I keep pinching myself that I’m in Croatia. I remind myself this is the old Yugoslavia. I remember the ‘wog boys’ who played a strange game called soccer on the school oval at lunchtimes. I remember the teenage girls who had such a terrible time balancing the cultural commands of their parents with the ‘freedom’ of the new country. Somehow the politics of a time I was too young to understand has seeped into my bones and I look into the faces of the old ones and, in my ignorance, wonder how a generation robbed of its music and ideas is coping with the fresh breeze that blows through the lives of their grandchildren. I wonder also whether, along with the fresh wind, oppressive pre-Communism social strictures have also come tumbling down, leaving everyone freer than they ever were . . . and I marvel at the ability of the human spirit to recover . . .

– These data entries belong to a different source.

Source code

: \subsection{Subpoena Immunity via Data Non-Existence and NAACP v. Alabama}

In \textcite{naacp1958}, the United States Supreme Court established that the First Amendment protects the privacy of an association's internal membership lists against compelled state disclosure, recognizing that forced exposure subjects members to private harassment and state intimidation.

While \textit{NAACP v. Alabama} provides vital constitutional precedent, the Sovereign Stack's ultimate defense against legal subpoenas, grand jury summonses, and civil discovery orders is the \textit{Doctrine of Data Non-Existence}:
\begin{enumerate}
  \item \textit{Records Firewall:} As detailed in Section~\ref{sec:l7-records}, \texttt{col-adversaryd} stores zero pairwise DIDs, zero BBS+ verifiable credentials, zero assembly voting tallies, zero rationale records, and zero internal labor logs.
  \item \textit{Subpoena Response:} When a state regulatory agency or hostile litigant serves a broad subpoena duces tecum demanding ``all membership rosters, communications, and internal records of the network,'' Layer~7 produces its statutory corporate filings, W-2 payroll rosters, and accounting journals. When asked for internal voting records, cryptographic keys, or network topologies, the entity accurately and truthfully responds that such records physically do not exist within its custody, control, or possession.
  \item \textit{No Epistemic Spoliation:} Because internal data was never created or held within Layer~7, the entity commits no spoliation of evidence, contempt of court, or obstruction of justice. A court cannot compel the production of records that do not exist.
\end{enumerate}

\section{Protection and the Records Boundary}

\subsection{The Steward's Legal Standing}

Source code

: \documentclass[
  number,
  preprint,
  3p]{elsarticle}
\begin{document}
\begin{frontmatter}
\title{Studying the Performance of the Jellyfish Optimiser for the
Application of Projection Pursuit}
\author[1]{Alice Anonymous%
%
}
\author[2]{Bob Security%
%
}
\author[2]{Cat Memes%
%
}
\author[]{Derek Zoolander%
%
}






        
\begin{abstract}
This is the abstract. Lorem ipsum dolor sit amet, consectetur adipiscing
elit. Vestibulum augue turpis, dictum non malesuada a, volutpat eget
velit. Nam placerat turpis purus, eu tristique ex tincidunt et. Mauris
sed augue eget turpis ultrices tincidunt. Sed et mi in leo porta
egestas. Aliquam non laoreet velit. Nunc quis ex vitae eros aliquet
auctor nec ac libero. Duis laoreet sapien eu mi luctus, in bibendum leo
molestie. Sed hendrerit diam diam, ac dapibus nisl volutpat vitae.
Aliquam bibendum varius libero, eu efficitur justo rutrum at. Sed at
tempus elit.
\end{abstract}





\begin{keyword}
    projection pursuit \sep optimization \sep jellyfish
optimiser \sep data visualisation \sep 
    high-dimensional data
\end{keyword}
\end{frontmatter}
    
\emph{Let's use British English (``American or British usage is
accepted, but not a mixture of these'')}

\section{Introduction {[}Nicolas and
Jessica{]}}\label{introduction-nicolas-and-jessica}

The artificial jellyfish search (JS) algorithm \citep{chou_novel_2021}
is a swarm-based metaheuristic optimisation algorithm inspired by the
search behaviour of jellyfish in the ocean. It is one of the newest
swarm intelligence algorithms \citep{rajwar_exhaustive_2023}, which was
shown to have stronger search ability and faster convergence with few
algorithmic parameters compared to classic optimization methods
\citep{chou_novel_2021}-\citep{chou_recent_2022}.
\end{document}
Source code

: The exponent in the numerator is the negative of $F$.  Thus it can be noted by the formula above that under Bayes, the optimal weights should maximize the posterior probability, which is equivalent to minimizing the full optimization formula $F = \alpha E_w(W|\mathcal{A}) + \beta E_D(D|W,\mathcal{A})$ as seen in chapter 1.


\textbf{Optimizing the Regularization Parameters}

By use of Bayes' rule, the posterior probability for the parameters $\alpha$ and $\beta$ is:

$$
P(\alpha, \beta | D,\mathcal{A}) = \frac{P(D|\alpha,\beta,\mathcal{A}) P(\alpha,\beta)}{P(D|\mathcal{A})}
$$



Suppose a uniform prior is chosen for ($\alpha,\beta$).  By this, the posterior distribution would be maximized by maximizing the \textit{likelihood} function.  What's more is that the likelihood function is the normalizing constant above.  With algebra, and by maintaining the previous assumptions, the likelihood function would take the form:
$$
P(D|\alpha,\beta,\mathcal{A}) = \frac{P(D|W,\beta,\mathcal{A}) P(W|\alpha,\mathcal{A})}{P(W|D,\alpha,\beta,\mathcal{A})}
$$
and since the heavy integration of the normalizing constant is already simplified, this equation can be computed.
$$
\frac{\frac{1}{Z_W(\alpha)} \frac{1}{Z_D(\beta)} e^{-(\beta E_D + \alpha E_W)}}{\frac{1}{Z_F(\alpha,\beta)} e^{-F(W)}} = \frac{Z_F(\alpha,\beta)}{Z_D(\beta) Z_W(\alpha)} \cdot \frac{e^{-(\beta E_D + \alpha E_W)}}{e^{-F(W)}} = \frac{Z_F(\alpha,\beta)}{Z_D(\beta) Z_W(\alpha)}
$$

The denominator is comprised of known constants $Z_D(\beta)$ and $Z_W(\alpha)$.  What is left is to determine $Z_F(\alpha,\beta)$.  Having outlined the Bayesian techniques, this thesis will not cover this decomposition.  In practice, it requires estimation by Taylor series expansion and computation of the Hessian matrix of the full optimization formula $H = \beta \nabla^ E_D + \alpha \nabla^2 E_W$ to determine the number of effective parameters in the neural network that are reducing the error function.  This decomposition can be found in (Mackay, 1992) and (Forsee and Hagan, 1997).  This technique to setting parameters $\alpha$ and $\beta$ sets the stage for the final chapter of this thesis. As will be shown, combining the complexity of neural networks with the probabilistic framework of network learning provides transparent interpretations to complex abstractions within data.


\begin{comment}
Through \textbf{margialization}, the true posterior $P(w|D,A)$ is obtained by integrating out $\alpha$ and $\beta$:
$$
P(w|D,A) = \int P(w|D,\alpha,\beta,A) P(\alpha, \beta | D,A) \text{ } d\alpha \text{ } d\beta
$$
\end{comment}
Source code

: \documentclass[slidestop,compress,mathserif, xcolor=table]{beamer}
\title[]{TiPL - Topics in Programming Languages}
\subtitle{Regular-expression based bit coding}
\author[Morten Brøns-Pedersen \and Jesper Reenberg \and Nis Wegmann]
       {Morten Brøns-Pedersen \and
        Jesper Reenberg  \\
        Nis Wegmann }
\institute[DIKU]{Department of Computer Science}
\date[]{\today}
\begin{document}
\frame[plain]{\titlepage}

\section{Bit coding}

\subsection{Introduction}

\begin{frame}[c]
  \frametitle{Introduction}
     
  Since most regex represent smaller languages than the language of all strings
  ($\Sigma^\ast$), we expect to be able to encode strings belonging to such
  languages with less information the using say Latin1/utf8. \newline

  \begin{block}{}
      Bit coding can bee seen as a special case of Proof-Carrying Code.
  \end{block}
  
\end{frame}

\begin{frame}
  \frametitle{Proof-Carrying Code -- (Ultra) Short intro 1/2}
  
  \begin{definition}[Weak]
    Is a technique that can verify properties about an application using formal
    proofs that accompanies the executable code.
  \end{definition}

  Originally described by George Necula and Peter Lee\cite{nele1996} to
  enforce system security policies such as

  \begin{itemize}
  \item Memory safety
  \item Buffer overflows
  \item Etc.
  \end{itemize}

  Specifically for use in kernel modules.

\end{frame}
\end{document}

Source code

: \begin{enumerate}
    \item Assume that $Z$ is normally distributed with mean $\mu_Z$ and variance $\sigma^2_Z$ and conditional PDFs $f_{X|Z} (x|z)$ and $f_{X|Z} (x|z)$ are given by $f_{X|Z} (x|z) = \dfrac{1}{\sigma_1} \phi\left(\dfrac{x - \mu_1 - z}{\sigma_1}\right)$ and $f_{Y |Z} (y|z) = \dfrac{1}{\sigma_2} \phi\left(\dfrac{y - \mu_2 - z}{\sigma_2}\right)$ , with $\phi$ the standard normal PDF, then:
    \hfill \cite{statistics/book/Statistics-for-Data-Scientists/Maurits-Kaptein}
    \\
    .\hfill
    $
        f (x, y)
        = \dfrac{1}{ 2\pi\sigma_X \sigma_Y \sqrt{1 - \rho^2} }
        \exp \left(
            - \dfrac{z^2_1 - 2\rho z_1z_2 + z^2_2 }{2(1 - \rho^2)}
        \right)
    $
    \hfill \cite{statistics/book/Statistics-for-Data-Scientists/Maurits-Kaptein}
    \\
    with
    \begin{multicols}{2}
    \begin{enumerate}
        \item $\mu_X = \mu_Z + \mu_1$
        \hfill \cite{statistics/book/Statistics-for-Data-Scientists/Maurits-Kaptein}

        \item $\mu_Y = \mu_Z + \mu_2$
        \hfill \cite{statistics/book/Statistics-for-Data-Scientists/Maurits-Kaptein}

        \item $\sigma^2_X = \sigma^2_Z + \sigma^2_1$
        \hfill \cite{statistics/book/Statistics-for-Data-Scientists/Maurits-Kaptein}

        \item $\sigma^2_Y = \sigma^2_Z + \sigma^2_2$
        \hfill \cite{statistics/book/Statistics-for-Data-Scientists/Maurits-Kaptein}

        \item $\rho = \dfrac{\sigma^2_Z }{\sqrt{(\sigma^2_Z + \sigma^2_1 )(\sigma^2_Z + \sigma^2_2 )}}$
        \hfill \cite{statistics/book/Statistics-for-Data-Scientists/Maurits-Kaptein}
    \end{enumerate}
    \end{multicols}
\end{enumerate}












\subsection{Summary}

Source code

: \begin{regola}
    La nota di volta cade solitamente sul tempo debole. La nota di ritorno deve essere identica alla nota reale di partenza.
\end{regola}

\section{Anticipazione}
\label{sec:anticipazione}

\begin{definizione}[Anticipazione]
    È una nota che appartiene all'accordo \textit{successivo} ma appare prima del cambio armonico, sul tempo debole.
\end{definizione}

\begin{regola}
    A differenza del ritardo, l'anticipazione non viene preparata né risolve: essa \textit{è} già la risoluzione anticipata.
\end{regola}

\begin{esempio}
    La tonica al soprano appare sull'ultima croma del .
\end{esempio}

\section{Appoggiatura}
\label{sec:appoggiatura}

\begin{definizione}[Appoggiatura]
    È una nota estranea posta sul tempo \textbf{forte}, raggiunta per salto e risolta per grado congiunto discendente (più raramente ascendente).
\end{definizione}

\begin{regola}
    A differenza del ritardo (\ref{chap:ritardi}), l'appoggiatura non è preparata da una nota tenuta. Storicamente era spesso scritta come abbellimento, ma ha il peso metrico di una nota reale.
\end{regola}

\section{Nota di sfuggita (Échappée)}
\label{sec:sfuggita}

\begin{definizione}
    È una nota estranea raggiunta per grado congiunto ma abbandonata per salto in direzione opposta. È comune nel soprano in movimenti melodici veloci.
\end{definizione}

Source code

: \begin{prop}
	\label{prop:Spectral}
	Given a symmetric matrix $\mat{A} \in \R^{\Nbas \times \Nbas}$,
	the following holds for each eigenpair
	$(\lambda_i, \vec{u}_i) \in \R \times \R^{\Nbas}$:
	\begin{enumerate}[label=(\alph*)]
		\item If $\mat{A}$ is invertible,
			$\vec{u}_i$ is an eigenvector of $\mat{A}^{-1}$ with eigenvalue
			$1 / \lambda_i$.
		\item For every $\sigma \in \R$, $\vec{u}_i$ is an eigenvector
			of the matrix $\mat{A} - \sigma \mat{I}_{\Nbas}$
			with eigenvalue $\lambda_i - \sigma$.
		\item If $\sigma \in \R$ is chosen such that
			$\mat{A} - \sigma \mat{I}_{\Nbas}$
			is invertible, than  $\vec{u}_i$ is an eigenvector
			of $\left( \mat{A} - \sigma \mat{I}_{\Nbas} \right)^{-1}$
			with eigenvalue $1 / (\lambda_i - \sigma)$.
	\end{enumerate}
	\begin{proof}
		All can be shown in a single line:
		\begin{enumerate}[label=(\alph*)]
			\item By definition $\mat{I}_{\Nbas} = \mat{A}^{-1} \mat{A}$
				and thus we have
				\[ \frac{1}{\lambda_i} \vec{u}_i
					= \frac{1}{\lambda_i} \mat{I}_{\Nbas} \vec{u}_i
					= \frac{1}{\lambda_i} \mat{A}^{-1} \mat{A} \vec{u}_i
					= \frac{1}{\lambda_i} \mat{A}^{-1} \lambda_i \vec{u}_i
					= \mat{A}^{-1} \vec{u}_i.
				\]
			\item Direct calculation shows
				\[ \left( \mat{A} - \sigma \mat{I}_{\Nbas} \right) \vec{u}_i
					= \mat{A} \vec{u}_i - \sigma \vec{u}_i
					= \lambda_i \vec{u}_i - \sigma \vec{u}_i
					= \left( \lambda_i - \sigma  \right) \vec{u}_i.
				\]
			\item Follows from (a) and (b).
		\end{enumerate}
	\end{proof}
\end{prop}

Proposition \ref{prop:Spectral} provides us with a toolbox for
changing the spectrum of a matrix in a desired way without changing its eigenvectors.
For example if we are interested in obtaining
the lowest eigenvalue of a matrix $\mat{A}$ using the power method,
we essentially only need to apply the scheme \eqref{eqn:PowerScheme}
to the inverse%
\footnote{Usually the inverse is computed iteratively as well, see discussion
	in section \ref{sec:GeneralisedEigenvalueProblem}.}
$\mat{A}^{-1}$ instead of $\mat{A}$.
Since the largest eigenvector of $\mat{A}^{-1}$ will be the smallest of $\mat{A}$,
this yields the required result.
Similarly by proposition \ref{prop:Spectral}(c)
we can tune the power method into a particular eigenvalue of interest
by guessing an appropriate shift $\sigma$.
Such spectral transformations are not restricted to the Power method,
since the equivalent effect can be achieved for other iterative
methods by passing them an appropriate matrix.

These thoughts, and others, shade my eyes as I wander the streets Zadar, a town whose name you can purr – Zadarrrrrrr.

Ben and I spend the evening with our laptops at a café in town that is loaded with wireless. We wander home in the darkness along the port. I am heartened when I see women wandering alone by the water’s edge at night. We take a shortcut we’d discovered earlier in the day. We have what might be considered a ‘famous last words’ moment when I announce that the advantage of walking on a peninsular is that it’s difficult to get lost . . . and we are promptly lost. We wander strange streets in the dark. Fortunately, the advantage of being lost on a narrow peninsular is that you can’t get too lost.

We play a final round of backgammon for the night. I do an extremely competent job of colonizing Ben’s gammon and manage to turn a ridiculous strategy into a face-saving loss. The score is 13-7.